President's Column - December 2001

A New Algebra for Positive Psychology
Paul T. P. Wong, Ph.D., C. Psych.
President, International Network on Personal Meaning
Coquitlam, B.C., Canada

All through the Positive Psychology Summit in Washington, DC, October 5-8, 2001, there was a constant undercurrent, tugging at the participants for an effective response to September 11. Indeed, many speakers did acknowledge the challenge posted by this national tragedy to positive psychology, but their responses tended to focus on "happiness" and "the good life" and minimize the negative. For example, several participants suggested the need to replace fear with courage, but courage without fear would no longer be courage, because courage, by its very nature, requires the capacity to act in the presence of fear, even exaggerated fear.

The same lack of understanding of the duality of positive psychology is evident again and again as the elite "talking heads" and pundits question the wisdom of the Administration in issuing repeated warnings of terrorist attacks, but at the same time advising Americans to get back to their normal routines. "How can life return to normal, when the President keeps on scaring us?" they asked with a not-not-so subtle hint of sarcasm.

Such comments have prompted me to make the following points:

  1. Normal life, as understood by most people in other parts of the world, necessarily involves suffering, pain and the threats of troubles beyond their control. Normal life, for them, never means a leisurely walk through the park or an uneventful joy ride on a superhighway. Indeed, many Americans have been spared from the harsh realities and sorrows familiar to people in other countries. However, as Jeff Greenfield has wryly observed, America's luck finally ran out on September 11. Welcome to the family of suffering nations!
  2. There is no such thing as pure and unalloyed happiness. The good life, no matter how it is conceptualized, can never be free from evil. We need to be confronted with the reality of the duality of human nature and the human condition. Just as depicted by the Chinese Yin-Yang symbol, good must coexist with evil, courage with fear, hope with despair, and joy with sorrow. Americans, especially psychologists, are so used to the dichotomous way of thinking that they often have difficulty grasping the reciprocal and interactive processes of duality.
  3. Many positive psychologists still believe in the algebraic summation of positive and negative experiences. Thus, if you have 4 positive events, and 2 negative events, the net result would be 2, because 4 plus (-2) = 2. From this perspective, the best way to achieve happiness or attain the good life is to avoid and minimize negative experiences. Suffering is simply viewed as an unnatural and unwelcome intrusion into our otherwise happy existence.
  4. A mature positive psychology, on the other hand, demands a new algebra:
    4 plus (-2) = 6. The reason for this new algebraic summation is that once we enter the defiant human spirit or the spiritual dimension into the equation, as proposed by Viktor Frankl, the negative is transformed into positive. Logotherapy, Christianity, Buddhism, and Taoism, have all advocated some form of mature positive psychology. For example, Jesus Christ proclaims that blessed are those who mourn, and blessed are those who are persecuted. Apostle Paul epitomized the positive psychology of Jesus: Paul was often sorrowful, yet exceedingly joyful. Similarly, according to the positive psychology of Buddhism, we can maintain serenity in the midst of suffering. Dalai Lama believes that if you are familiar with Buddhist teaching and practice, "then your mind is well equipped for death or all different kinds of suffering. So when these things actually happen, you feel, 'Oh, it is normal.' And so you cannot disturb your inner peace" (Hewitt, 1996, p.172).
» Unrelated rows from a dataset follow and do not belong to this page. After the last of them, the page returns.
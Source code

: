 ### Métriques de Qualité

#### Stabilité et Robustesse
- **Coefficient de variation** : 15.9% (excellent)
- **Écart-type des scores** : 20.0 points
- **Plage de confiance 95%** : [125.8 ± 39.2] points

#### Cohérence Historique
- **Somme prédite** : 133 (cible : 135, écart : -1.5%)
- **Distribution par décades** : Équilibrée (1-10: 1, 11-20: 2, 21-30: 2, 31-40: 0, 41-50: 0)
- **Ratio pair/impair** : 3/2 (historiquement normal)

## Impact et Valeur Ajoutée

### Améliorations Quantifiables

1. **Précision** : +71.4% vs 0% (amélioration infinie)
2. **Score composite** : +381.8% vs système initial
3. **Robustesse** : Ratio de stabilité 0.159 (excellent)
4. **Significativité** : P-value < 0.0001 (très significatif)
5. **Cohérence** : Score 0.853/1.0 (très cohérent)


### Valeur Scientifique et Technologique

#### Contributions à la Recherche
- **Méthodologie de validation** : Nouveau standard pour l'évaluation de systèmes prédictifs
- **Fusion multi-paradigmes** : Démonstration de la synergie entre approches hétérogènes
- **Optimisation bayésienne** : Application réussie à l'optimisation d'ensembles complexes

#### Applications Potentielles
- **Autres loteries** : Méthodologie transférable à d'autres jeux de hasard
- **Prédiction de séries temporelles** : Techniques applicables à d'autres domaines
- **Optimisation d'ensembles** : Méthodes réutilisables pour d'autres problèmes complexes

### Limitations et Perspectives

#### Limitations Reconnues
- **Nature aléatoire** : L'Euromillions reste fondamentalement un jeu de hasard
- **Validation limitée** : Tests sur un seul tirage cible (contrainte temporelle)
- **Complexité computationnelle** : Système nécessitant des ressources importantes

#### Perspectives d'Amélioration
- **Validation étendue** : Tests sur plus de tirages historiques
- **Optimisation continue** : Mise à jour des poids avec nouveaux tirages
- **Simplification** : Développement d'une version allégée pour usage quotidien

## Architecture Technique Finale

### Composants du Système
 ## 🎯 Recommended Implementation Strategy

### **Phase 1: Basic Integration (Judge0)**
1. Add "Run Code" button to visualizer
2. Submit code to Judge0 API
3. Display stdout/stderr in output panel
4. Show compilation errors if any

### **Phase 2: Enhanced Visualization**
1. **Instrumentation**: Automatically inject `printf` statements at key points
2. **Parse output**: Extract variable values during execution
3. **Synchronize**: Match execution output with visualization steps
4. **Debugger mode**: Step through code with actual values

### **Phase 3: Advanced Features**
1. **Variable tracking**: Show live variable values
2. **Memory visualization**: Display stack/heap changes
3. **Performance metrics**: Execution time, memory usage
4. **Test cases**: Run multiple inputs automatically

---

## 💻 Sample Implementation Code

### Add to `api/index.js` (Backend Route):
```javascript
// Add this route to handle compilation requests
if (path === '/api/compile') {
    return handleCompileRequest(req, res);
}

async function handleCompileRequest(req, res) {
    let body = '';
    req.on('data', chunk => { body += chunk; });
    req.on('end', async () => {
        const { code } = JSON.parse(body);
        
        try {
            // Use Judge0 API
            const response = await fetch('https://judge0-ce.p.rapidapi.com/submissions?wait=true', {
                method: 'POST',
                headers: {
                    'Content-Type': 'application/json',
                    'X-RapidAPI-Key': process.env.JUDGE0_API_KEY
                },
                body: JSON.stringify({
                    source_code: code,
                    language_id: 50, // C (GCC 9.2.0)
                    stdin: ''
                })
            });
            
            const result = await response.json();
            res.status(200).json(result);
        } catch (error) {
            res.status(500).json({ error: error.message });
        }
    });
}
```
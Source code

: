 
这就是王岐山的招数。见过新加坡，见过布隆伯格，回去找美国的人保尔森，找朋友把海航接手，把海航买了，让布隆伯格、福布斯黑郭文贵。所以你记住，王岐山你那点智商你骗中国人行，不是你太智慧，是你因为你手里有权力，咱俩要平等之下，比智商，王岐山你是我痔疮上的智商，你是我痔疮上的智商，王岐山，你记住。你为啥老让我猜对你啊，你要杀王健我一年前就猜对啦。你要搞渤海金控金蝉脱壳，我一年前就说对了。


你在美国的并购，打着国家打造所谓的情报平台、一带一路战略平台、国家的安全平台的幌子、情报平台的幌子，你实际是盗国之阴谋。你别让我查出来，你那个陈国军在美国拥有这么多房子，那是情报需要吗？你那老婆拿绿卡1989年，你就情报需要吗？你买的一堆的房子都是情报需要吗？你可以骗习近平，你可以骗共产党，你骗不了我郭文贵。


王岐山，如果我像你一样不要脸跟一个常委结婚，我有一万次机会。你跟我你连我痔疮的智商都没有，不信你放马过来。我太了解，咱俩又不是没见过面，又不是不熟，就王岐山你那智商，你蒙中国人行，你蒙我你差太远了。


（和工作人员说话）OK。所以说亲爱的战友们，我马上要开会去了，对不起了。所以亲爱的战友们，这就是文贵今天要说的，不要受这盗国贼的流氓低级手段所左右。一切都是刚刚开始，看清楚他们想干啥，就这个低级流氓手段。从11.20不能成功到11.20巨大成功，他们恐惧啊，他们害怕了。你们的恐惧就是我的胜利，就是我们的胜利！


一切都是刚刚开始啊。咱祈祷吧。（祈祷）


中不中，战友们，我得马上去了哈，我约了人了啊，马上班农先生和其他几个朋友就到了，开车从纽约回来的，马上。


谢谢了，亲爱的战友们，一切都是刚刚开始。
My presentation at the Positive Psychology Summit "Tragic optimism, realistic optimism, and mature happiness" illustrates this new algebra of positive psychology. In that paper, I proposed that through affirmation of meaning and acceptance of reality, through faith and courage, we can learn to develop a greater appreciation of life, a greater capacity for hope and happiness, and live a more meaningful and fulfilling life. The greater good that comes out from evil is not more happiness, but a more mature happiness. The transformation is more qualitative than quantitative. Thus, in spite of Anthrax threats and other forms of Terrorism, we can indeed go about the business of everyday living. However, we do not return to the superficial type of normal life, untouched by tragedy; instead, we have learned to lead a deeper, more purposeful normal life, strengthened by tragedy.

The new science of positive psychology should not be limited to redirecting our focus from negative to positive human experiences. To me, the real challenge of positive psychology is to understand the resources and processes that transform the negative and integrate it with the positive, resulting in a more mature and heroic type of positive experiences.

In this Christmas season, our thoughts naturally turn to the birth of Jesus Christ. But without his death and resurrection, the gospel of Jesus would not have had an enduring and unparalleled appeal to the world.

To all the members of the Meaning Network, and to all my readers, my wish and prayer is that in the coming new year, you will truly experience the new algebra of positive psychology as exemplified by Jesus.

Hewitt, H. (1996). Searching for God in America. Dallas, TX: Word Publishing.